If there’s a consensus about anything, it’s the need for a more concerted effort by Queen’s Park and Ottawa to compete for new investment.

Both governments have been prepared to negotiate piecemeal agreements to help fund individual upgrades to existing plants.

“But at some point policy has to be more than cut a cheque,” said DesRosiers.

Unifor’s Dias agreed.

“What I’m most concerned about is the fact we don’t have an auto strategy here in Canada,” the union leader said. “I don’t know what the governments are waiting for.”

Does Ottawa need to be more engaged?

The Canadian Automotive Partnership Council, made up the five major automakers and major parts suppliers, issued a report a couple of years ago with a series of recommendations for both industry and government, chief among them a more co-ordinated approach to attracting investment.

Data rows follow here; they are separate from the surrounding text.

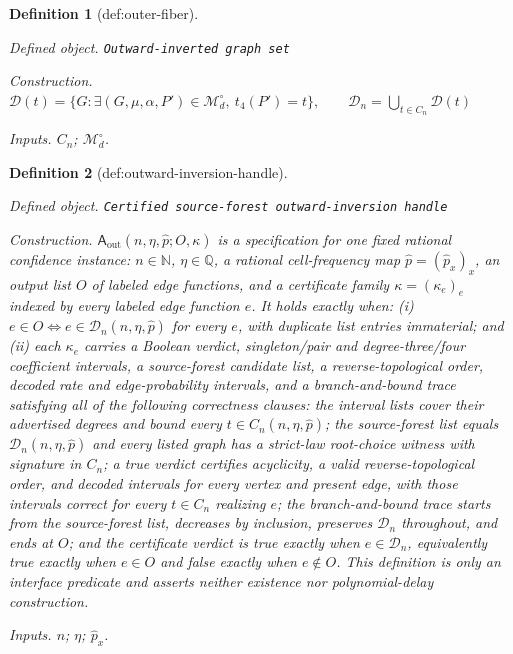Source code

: \documentclass{article}
\newtheorem{definition}{Definition}
\begin{document}
\begin{definition}[def:outer-fiber]\label{def:outer-fiber}
\par\smallskip\noindent\emph{Defined object.} \texttt{Outward-\allowbreak{}inverted graph set}
\par\smallskip\noindent\emph{Construction.} \(\mathcal D(t)=\{G:\exists(G,\mu,\alpha,P')\in\mathcal M_d^\circ,\ t_4(P')=t\},\qquad \mathcal D_n=\bigcup_{t\in C_n}\mathcal D(t)\)
\par\smallskip\noindent\emph{Inputs.} \(C_n\); \(\mathcal M_d^\circ\).
\end{definition}

\begin{definition}[def:outward-inversion-handle]\label{def:outward-inversion-handle}
\par\smallskip\noindent\emph{Defined object.} \texttt{Certified source-\allowbreak{}forest outward-\allowbreak{}inversion handle}
\par\smallskip\noindent\emph{Construction.} \(\mathsf A_{\mathrm{out}}(n,\eta,\widehat p;O,\kappa)\) is a specification for one fixed rational confidence instance: \(n\in\mathbb N\), \(\eta\in\mathbb Q\), a rational cell-frequency map \(\widehat p=(\widehat p_x)_x\), an output list \(O\) of labeled edge functions, and a certificate family \(\kappa=(\kappa_e)_e\) indexed by every labeled edge function \(e\). It holds exactly when: (i) \(e\in O\Longleftrightarrow e\in\mathcal D_n(n,\eta,\widehat p)\) for every \(e\), with duplicate list entries immaterial; and (ii) each \(\kappa_e\) carries a Boolean verdict, singleton/pair and degree-three/four coefficient intervals, a source-forest candidate list, a reverse-topological order, decoded rate and edge-probability intervals, and a branch-and-bound trace satisfying all of the following correctness clauses: the interval lists cover their advertised degrees and bound every \(t\in C_n(n,\eta,\widehat p)\); the source-forest list equals \(\mathcal D_n(n,\eta,\widehat p)\) and every listed graph has a strict-law root-choice witness with signature in \(C_n\); a true verdict certifies acyclicity, a valid reverse-topological order, and decoded intervals for every vertex and present edge, with those intervals correct for every \(t\in C_n\) realizing \(e\); the branch-and-bound trace starts from the source-forest list, decreases by inclusion, preserves \(\mathcal D_n\) throughout, and ends at \(O\); and the certificate verdict is true exactly when \(e\in\mathcal D_n\), equivalently true exactly when \(e\in O\) and false exactly when \(e\notin O\). This definition is only an interface predicate and asserts neither existence nor polynomial-delay construction.
\par\smallskip\noindent\emph{Inputs.} \(n\); \(\eta\); \(\widehat p_x\).
\end{definition}
\end{document}
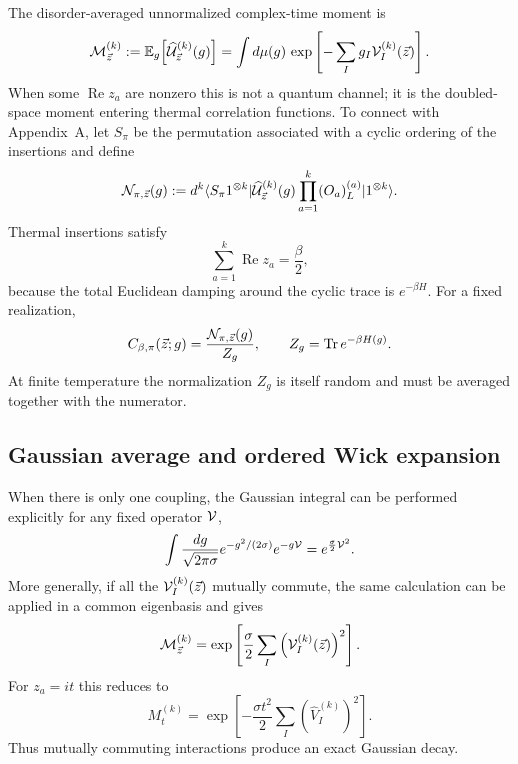 \documentclass{article}
\theoremstyle{definition}
\begin{document}
The disorder-averaged unnormalized complex-time moment is
\begin{equation}
    {\cal M}_{\vec z}^{(k)}
    :=\mathbb E_g\!\left[\widehat{\cal U}_{\vec z}^{(k)}(g)\right]
    =\int d\mu(g)\,
    \exp\left[-\sum_I g_I{\cal V}_I^{(k)}(\vec z)\right].
    \label{eq:quenched_complex_moment}
\end{equation}
When some $\operatorname{Re}z_a$ are nonzero this is not a quantum channel; it is the doubled-space moment entering thermal correlation functions. To connect with Appendix~A, let $S_\pi$ be the permutation associated with a cyclic ordering of the insertions and define
\begin{equation}
    {\cal N}_{\pi,\vec z}(g)
    :=d^k\langle S_\pi1^{\otimes k}|
    \widehat{\cal U}_{\vec z}^{(k)}(g)
    \prod_{a=1}^k(O_a)_L^{(a)}
    |1^{\otimes k}\rangle.
\end{equation}
Thermal insertions satisfy
\begin{equation}
    \sum_{a=1}^k\operatorname{Re}z_a=\frac{\beta}{2},
    \label{eq:quenched_thermal_strip}
\end{equation}
because the total Euclidean damping around the cyclic trace is $e^{-\beta H}$. For a fixed realization,
\begin{equation}
    C_{\beta,\pi}(\vec z;g)
    =\frac{{\cal N}_{\pi,\vec z}(g)}{Z_g},
    \qquad
    Z_g=\operatorname{Tr}e^{-\beta H(g)}.
    \label{eq:quenched_thermal_correlator}
\end{equation}
At finite temperature the normalization $Z_g$ is itself random and must be averaged together with the numerator.

\subsection{Gaussian average and ordered Wick expansion}

When there is only one coupling, the Gaussian integral can be performed explicitly for any fixed operator ${\cal V}$,
\begin{equation}
    \int\frac{dg}{\sqrt{2\pi\sigma}}
    e^{-g^2/(2\sigma)}e^{-g{\cal V}}
    =e^{\frac{\sigma}{2}{\cal V}^2}.
\end{equation}
More generally, if all the ${\cal V}_I^{(k)}(\vec z)$ mutually commute, the same calculation can be applied in a common eigenbasis and gives
\begin{equation}
    {\cal M}_{\vec z}^{(k)}
    =\exp\left[
        \frac{\sigma}{2}\sum_I
        \left({\cal V}_I^{(k)}(\vec z)\right)^2
    \right].
    \label{eq:quenched_complex_commuting}
\end{equation}
For $z_a=it$ this reduces to
\begin{equation}
    M_t^{(k)}
    =\exp\left[-\frac{\sigma t^2}{2}
        \sum_I\left(\widehat V_I^{(k)}\right)^2
    \right].
    \label{eq:quenched_realtime_commuting}
\end{equation}
Thus mutually commuting interactions produce an exact Gaussian decay.
\end{document}
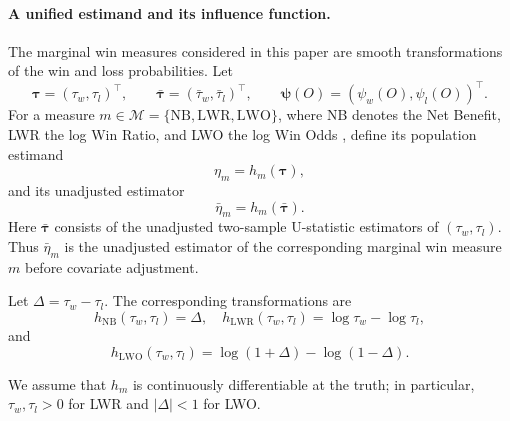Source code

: \documentclass[11pt,a4paper]{article}
\begin{document}


\paragraph{A unified estimand and its influence function.}
The marginal win measures considered in this paper are smooth transformations of the
win and loss probabilities. Let
\[
\boldsymbol\tau=(\tau_w,\tau_l)^\top,
\qquad
\bar{\boldsymbol\tau}=(\bar\tau_w,\bar\tau_l)^\top,
\qquad
\boldsymbol\psi(O)=(\psi_w(O),\psi_l(O))^\top.
\]
For a measure \(m\in\mathcal M=\{\mathrm{NB},\mathrm{LWR},\mathrm{LWO}\}\), where NB denotes the Net Benefit, LWR the log Win Ratio, and LWO the log Win Odds \citep{dong_win_2023, zhang2026forss}, define its population estimand 
\[
\eta_m=h_m(\boldsymbol\tau),
\]
and its unadjusted estimator
\[
\bar\eta_m=h_m(\bar{\boldsymbol\tau}).
\]
Here \(\bar{\boldsymbol\tau}\) consists of the unadjusted two-sample U-statistic estimators
of \((\tau_w,\tau_l)\). Thus \(\bar\eta_m\) is the unadjusted estimator of the
corresponding marginal win measure $m$ before covariate adjustment. 

Let
$
\Delta=\tau_w-\tau_l.
$ The
corresponding transformations are
\[
h_{\mathrm{NB}}(\tau_w,\tau_l)=\Delta,
\quad
h_{\mathrm{LWR}}(\tau_w,\tau_l)=\log\tau_w-\log\tau_l,
\]
and
\[
h_{\mathrm{LWO}}(\tau_w,\tau_l)
=
\log(1+\Delta)
-
\log(1-\Delta).
\]

We assume that \(h_m\) is continuously differentiable at the truth; in particular,
\(\tau_w,\tau_l>0\) for LWR and \(|\Delta|<1\) for LWO.
\end{document}
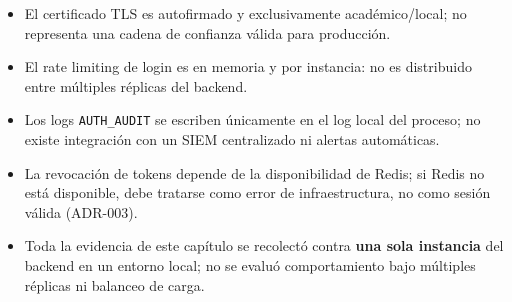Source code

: \begin{itemize}[nosep]
  \item El certificado TLS es autofirmado y exclusivamente acad\'emico/local;
    no representa una cadena de confianza v\'alida para producci\'on.
  \item El rate limiting de login es en memoria y por instancia: no es
    distribuido entre m\'ultiples r\'eplicas del backend.
  \item Los logs \texttt{AUTH_AUDIT} se escriben \'unicamente en el log
    local del proceso; no existe integraci\'on con un SIEM centralizado ni
    alertas autom\'aticas.
  \item La revocaci\'on de tokens depende de la disponibilidad de Redis; si
    Redis no est\'a disponible, debe tratarse como error de infraestructura,
    no como sesi\'on v\'alida (ADR-003).
  \item Toda la evidencia de este cap\'itulo se recolect\'o contra
    \textbf{una sola instancia} del backend en un entorno local; no se
    evalu\'o comportamiento bajo m\'ultiples r\'eplicas ni balanceo de
    carga.
\end{itemize}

Many U.S. states have a “car czar” empowered to negotiate deals with automakers and ProMexico helps streamline the process in that country and promote its advantages.

“Other jurisdictions are doing this and they are actively going after the automotive business,” said Chenkin.

By contrast Honda has to deal with three or four federal departments to do anything, he said.

“We don’t always know who to talk to,” he said.

Mordue said he detects signs of renewed interest in targeted industrial policy.

“We do see some appetite to re-engage,” the Toyota executive said. “I think they’re trying to find a way to do that in a most effective manner possible.”

The challenge is that unlike the U.S. and Mexico, Ottawa shares jurisdiction with Ontario and their objectives don’t always align. You need both, Mordue said.

“But we also recognize that having the government of Canada involved and having the brand of Canada as a part of that can be an advantage,” he said.

Government shouldn’t shrink from direct investment, either, said Dias, noting the economic returns from auto production outweigh the use of taxpayer cash. It’s common practice globally, he said, noting German-based VW Group, for instance is 20 per cent owned by the state of Lower Saxony.

Even if a solution isn’t evident now, the status quo won’t offer protection for long, said DesRosiers.

“At some point, unless something comes out of the woodwork that I haven’t thought of, Canada long-term is going to lose much of its auto sector,” he said.